On Sun, 14 Oct 2012 05:33:40 +1100, Chris Angelico wrote:
> Forcing programmers to work in one particular style is usually not the
> job of the language/framework/library.

Have you actually programmed before?

*grin*

I've never come across a language/framework/library that DOESN'T force
programmers to work in a particular style, at least to some degree.

Every language encourages certain styles, discourages others, and makes
some impossible. Remember using PEEK and POKE commands with BASIC back in
1978? Pretty much impossible in Python. Perl probably has a way to do it
*wink* but few others do, and thank goodness we've moved on.

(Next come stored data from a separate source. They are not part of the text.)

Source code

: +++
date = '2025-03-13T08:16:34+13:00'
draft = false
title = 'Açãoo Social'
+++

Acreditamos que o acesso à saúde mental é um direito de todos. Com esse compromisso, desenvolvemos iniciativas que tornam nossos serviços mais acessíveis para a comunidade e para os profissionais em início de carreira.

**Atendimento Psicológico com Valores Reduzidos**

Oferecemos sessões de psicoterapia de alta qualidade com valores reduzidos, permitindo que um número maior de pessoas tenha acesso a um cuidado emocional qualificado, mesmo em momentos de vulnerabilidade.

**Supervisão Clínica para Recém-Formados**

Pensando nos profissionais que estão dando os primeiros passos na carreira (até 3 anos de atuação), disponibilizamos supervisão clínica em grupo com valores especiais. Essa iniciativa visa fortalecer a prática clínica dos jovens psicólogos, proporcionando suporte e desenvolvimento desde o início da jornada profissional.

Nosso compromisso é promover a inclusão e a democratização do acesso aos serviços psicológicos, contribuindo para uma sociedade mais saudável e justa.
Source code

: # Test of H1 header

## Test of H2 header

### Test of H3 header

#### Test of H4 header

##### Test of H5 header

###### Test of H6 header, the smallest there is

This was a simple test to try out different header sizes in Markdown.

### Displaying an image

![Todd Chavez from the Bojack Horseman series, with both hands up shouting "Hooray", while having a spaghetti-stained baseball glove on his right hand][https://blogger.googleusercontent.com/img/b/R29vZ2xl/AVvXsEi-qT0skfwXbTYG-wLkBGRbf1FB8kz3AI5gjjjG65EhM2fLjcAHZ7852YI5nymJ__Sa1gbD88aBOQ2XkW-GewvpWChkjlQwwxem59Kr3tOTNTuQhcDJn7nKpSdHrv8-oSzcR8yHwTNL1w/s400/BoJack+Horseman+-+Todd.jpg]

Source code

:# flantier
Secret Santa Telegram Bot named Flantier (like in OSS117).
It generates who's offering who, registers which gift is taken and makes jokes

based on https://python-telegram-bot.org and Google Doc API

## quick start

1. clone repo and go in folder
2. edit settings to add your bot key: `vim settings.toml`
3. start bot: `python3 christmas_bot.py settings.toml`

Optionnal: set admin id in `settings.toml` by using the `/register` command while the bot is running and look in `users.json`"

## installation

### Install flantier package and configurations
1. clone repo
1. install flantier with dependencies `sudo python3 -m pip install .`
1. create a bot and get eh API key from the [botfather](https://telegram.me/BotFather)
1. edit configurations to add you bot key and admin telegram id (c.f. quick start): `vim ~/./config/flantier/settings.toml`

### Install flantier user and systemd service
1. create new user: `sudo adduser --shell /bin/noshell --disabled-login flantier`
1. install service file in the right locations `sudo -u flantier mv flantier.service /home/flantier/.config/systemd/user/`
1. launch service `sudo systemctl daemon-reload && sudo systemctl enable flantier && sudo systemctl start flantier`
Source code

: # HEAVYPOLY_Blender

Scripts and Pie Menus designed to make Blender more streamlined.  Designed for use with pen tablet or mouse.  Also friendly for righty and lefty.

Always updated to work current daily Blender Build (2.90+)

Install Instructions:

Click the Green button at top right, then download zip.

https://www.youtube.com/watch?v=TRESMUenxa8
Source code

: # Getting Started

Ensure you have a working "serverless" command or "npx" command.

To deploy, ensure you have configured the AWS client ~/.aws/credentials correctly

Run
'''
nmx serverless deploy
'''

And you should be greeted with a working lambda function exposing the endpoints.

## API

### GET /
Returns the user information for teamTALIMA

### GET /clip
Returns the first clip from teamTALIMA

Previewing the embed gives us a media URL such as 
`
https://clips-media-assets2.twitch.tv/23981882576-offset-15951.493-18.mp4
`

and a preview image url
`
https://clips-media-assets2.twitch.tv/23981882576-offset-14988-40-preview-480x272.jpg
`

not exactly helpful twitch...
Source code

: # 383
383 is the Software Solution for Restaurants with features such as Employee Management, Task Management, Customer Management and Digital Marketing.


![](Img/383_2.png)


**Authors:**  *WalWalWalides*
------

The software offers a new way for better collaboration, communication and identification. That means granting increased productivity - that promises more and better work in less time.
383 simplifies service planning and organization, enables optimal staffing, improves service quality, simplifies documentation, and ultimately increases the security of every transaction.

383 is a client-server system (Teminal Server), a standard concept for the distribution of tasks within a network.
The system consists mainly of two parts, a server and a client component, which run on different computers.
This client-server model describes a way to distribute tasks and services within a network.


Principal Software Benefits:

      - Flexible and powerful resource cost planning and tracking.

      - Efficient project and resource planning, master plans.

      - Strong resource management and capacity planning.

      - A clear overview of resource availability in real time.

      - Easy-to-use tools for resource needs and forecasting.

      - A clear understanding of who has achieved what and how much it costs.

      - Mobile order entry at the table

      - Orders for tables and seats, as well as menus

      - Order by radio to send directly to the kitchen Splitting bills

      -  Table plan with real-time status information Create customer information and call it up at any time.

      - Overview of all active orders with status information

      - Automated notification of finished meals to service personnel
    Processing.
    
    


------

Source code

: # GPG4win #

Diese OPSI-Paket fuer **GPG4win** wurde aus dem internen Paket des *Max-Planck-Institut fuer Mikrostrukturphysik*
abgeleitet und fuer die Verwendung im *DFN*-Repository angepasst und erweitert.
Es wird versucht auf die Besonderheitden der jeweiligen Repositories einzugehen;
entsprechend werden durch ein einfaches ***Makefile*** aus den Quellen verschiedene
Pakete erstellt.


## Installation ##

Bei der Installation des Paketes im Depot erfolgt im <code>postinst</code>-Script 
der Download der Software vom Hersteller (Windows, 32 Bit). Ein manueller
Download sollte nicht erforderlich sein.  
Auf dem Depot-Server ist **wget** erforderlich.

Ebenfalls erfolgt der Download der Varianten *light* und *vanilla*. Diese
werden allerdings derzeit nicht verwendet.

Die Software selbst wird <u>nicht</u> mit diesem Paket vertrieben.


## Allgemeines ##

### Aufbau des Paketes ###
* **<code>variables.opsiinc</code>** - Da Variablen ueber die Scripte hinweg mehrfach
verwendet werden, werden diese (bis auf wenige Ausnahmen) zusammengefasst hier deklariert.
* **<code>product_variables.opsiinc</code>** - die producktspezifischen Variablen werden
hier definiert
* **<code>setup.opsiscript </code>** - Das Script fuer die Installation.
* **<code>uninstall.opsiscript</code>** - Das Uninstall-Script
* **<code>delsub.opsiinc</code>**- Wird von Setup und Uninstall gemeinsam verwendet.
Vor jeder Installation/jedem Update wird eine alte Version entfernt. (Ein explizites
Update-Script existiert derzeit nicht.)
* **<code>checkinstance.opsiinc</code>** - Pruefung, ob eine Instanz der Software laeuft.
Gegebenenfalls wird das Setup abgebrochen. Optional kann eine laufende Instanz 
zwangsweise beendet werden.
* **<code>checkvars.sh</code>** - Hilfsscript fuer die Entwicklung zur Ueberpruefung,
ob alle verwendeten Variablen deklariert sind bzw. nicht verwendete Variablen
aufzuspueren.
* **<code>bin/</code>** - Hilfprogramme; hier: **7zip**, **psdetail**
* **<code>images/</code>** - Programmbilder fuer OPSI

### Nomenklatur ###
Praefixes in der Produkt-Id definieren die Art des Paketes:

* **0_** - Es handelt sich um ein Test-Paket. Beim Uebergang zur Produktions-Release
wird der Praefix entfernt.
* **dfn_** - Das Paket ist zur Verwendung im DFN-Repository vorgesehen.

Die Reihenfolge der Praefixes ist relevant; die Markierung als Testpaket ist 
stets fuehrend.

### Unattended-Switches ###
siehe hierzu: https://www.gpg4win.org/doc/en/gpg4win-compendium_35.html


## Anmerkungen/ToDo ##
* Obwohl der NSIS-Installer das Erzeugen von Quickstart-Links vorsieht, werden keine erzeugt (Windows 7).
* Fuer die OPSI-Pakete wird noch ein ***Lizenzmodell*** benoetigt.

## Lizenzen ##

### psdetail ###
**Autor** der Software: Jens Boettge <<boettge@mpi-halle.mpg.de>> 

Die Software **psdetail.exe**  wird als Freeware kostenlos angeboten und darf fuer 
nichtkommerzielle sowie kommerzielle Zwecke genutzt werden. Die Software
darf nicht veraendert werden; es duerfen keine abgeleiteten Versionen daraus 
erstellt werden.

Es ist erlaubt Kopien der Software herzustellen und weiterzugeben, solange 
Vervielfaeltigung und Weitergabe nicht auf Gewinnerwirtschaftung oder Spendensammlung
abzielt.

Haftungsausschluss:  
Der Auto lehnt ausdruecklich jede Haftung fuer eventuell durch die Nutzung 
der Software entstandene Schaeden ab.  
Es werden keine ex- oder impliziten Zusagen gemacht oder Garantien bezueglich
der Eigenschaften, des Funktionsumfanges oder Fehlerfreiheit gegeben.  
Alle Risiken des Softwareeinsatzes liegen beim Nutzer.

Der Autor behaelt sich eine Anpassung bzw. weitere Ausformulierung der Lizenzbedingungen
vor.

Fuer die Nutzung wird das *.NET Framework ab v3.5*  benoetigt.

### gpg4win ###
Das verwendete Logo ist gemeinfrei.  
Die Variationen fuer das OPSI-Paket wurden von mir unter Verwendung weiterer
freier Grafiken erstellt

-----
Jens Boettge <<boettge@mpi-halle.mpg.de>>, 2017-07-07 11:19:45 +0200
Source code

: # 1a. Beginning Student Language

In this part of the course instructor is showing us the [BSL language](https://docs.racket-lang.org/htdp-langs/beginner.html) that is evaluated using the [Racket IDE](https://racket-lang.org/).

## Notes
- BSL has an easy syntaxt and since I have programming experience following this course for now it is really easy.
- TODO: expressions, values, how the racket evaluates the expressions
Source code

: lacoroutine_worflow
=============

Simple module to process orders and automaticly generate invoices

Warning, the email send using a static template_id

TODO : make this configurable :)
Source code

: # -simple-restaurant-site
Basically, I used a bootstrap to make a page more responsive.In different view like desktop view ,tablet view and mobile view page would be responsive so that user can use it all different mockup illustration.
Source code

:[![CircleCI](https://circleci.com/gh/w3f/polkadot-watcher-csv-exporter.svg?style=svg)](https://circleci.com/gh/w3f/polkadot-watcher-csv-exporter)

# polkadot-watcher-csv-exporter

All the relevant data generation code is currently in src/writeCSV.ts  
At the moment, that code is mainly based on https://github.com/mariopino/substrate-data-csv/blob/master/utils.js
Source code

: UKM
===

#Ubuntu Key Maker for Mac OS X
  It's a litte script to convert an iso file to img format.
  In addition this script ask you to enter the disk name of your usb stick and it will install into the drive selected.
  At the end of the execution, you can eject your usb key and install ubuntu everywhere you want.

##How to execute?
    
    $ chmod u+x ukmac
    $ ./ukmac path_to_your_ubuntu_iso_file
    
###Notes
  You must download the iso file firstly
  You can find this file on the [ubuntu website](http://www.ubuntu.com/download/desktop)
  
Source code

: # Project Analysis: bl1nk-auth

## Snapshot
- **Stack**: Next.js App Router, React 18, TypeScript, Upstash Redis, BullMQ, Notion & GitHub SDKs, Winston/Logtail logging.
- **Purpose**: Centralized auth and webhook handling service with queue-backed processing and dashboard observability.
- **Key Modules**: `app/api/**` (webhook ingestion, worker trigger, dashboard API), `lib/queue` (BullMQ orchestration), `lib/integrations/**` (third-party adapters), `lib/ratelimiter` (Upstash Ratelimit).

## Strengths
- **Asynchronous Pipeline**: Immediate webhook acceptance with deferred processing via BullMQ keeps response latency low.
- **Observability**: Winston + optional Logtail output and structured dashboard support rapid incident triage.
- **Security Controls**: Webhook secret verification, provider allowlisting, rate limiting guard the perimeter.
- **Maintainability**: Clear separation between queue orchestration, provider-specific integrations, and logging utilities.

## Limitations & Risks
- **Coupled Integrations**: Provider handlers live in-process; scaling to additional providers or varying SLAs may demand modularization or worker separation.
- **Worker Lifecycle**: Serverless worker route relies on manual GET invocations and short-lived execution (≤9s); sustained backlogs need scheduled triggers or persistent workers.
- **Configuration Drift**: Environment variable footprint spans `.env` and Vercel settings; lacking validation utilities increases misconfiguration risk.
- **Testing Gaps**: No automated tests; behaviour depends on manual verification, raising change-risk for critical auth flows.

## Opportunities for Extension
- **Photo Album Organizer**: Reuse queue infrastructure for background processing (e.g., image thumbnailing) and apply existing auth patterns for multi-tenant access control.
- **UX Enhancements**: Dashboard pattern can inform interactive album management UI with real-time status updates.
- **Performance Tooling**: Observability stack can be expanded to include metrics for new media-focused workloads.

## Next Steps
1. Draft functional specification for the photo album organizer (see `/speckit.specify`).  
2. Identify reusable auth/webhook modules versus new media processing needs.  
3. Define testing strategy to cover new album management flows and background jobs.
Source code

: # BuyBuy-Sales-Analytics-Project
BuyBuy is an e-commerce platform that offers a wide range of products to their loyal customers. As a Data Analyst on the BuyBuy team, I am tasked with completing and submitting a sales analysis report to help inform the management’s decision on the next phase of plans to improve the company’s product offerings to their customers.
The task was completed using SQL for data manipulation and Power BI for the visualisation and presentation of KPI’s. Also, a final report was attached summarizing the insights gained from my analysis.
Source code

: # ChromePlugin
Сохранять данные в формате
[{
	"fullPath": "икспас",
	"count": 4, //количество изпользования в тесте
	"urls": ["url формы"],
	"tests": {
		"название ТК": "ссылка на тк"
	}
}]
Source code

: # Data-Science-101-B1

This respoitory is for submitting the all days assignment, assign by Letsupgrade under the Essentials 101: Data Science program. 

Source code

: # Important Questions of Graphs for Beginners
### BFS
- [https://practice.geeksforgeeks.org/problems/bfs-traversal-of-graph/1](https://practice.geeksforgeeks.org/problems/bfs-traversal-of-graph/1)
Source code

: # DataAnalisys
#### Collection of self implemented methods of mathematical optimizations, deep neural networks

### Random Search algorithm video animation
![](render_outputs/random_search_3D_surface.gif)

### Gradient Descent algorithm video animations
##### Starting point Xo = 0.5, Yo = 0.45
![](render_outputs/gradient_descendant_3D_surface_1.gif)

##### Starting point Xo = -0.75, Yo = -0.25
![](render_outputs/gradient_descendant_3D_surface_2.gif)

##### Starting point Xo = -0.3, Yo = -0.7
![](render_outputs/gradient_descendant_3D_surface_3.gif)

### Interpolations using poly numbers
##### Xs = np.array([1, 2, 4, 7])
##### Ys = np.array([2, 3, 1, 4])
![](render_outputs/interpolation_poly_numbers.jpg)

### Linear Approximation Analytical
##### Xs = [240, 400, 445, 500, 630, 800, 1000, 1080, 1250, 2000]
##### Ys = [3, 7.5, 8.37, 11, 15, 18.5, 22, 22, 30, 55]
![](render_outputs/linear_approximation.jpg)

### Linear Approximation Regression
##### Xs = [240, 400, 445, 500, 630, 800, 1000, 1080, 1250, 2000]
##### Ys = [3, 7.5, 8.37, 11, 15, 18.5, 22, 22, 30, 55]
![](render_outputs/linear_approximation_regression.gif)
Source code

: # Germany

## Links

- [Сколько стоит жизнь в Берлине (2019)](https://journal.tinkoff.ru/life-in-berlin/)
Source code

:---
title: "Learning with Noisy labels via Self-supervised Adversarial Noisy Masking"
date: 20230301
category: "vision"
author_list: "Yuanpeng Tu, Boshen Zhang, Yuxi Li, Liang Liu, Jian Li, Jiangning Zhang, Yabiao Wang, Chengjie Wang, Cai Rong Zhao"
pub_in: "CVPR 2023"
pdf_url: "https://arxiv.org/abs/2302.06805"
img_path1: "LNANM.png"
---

The sort of code you'll write in Fortran77 will be significantly
different from that you'll write in Lisp or Java or Forth or Ocaml.
Languages don't just differ in syntax, they differ in what they consider
good idioms, or even *possible* idioms. Hence:

http://dirtsimple.org/2004/12/python-is-not-java.html
http://dirtsimple.org/2004/12/java-is-not-python-either.html

Can you write "Java in Python"? Well, to some degree you can. Any Turing
complete language can be written in any other Turing complete language,
with sufficient layers of indirection, modulo things which are completely
impossible. You simply cannot do C-style pointer manipulations in Python,
not without breaking out of Python (e.g. with ctypes).

Libraries and frameworks are in a similar boat. Can you write CherryPy in
Django? Not easily. Generally the way to ignore a framework or library
and write in a different style is to, well, ignore the framework or
library and write in a different style :)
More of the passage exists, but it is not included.